Background: As the Emergency medicine is a multidisciplinary discipline, the emergency medicine education is focuses on teaching students to think actively. The flipped classroom was widely used in various medicine teaching that can improve the efficacy of classroom learning. While the process-oriented guided-inquiry learning (POGIL), which be proved can promoting active learning and critical thinking.We assume that both two teaching methods may complement each other in emergency medicine education.

Object: To evaluate the student’ learning effectiveness and acceptability of the process-oriented guided-inquiry learning (POGIL)-based flipped classroom model for teaching emergency medicine education.

Methods: A total of 90 students majoring in clinical medicine at Xiangya School of Medicine, Central South University, were enrolled in this study. They were randomly divided into an experimental group and control group, with 45 students in each group. The experimental group adopted the POGIL-based flipped classroom model, and the control group adopted the traditional teaching model; teaching effectiveness was evaluated through tests, an operation exam and questionnaire surveys.

Results: After the completion of the course, the scores of the two groups were compared. The theoretical and operational scores of the experimental group were higher than those of the control group, and the differences were statistically significant (P < 0.05). The learning interest, clinical thinking ability, and acceptance of the teaching model for the students in the experimental group were significantly higher than those for students in the control group, and the differences were statistically significant (P < 0.05).

Conclusion: The POGIL-based flipped classroom model can significantly improve students' scores, students' acceptance of the teaching model, and teaching quality.


Emergency medicine is a new interdisciplinary field in clinical medicine and covers 22 medical specialties, including internal medicine, surgery, obstetrics and gynecology, pediatrics and infectious diseases. Its teaching focus is to train students to evaluate and deal with various complicated and changeable conditions of emergency patients in a short time, and students are required to master comprehensive clinical knowledge and have active divergent thinking; therefore, learning and teaching this course are more difficult than they are for other medical courses [1].

In China, the traditional teaching model for emergency medicine uses PPT and adopts the “cramming” method.
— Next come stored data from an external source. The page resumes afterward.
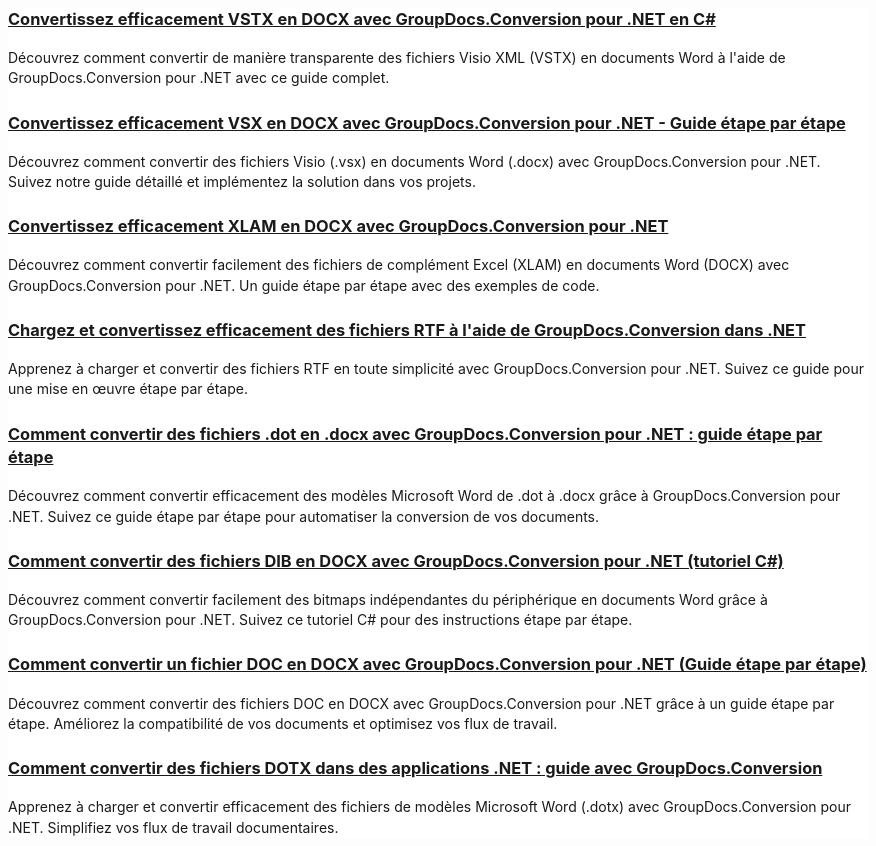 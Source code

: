 ### [Convertissez efficacement VSTX en DOCX avec GroupDocs.Conversion pour .NET en C#](./convert-vstx-to-docx-groupdocs-net/)
Découvrez comment convertir de manière transparente des fichiers Visio XML (VSTX) en documents Word à l'aide de GroupDocs.Conversion pour .NET avec ce guide complet.

### [Convertissez efficacement VSX en DOCX avec GroupDocs.Conversion pour .NET - Guide étape par étape](./convert-vsx-to-docx-groupdocs-conversion-net/)
Découvrez comment convertir des fichiers Visio (.vsx) en documents Word (.docx) avec GroupDocs.Conversion pour .NET. Suivez notre guide détaillé et implémentez la solution dans vos projets.

### [Convertissez efficacement XLAM en DOCX avec GroupDocs.Conversion pour .NET](./groupdocs-conversion-xlam-to-docx-net/)
Découvrez comment convertir facilement des fichiers de complément Excel (XLAM) en documents Word (DOCX) avec GroupDocs.Conversion pour .NET. Un guide étape par étape avec des exemples de code.

### [Chargez et convertissez efficacement des fichiers RTF à l'aide de GroupDocs.Conversion dans .NET](./load-convert-rtf-files-groupdocs-conversion-dotnet/)
Apprenez à charger et convertir des fichiers RTF en toute simplicité avec GroupDocs.Conversion pour .NET. Suivez ce guide pour une mise en œuvre étape par étape.

### [Comment convertir des fichiers .dot en .docx avec GroupDocs.Conversion pour .NET : guide étape par étape](./convert-dot-to-docx-groupdocs-conversion-net/)
Découvrez comment convertir efficacement des modèles Microsoft Word de .dot à .docx grâce à GroupDocs.Conversion pour .NET. Suivez ce guide étape par étape pour automatiser la conversion de vos documents.

### [Comment convertir des fichiers DIB en DOCX avec GroupDocs.Conversion pour .NET (tutoriel C#)](./convert-dib-to-docx-groupdocs-dotnet/)
Découvrez comment convertir facilement des bitmaps indépendantes du périphérique en documents Word grâce à GroupDocs.Conversion pour .NET. Suivez ce tutoriel C# pour des instructions étape par étape.

### [Comment convertir un fichier DOC en DOCX avec GroupDocs.Conversion pour .NET (Guide étape par étape)](./convert-doc-to-docx-groupdocs-dotnet/)
Découvrez comment convertir des fichiers DOC en DOCX avec GroupDocs.Conversion pour .NET grâce à un guide étape par étape. Améliorez la compatibilité de vos documents et optimisez vos flux de travail.

### [Comment convertir des fichiers DOTX dans des applications .NET : guide avec GroupDocs.Conversion](./convert-dotx-files-net-groupdocs-conversion/)
Apprenez à charger et convertir efficacement des fichiers de modèles Microsoft Word (.dotx) avec GroupDocs.Conversion pour .NET. Simplifiez vos flux de travail documentaires.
Teachers are unable to reflect the “urgency” and “complexity” of emergency medicine through limited teaching time. Students passively receive knowledge, have insufficient independent thinking and have limited learning enthusiasm [2]. In clinical practice, when facing patients with the same clinical manifestations but different causes, it is impossible for students to apply knowledge learned from books to real cases. Therefore, teaching emergency medicine has always been a difficult and weak point in clinical medical education. Despite the use of problem-based learning (PBL), computer-based learning (CBL) and even team-based learning (TBL) to assist in various teaching models, the differences in students’ learning ability and knowledge background cause inconsistent teaching effects [3–5]. Improving the critical thinking ability of students and increasing students’ interest in learning emergency medicine have become urgent issues in the reform of the current emergency medicine teaching model.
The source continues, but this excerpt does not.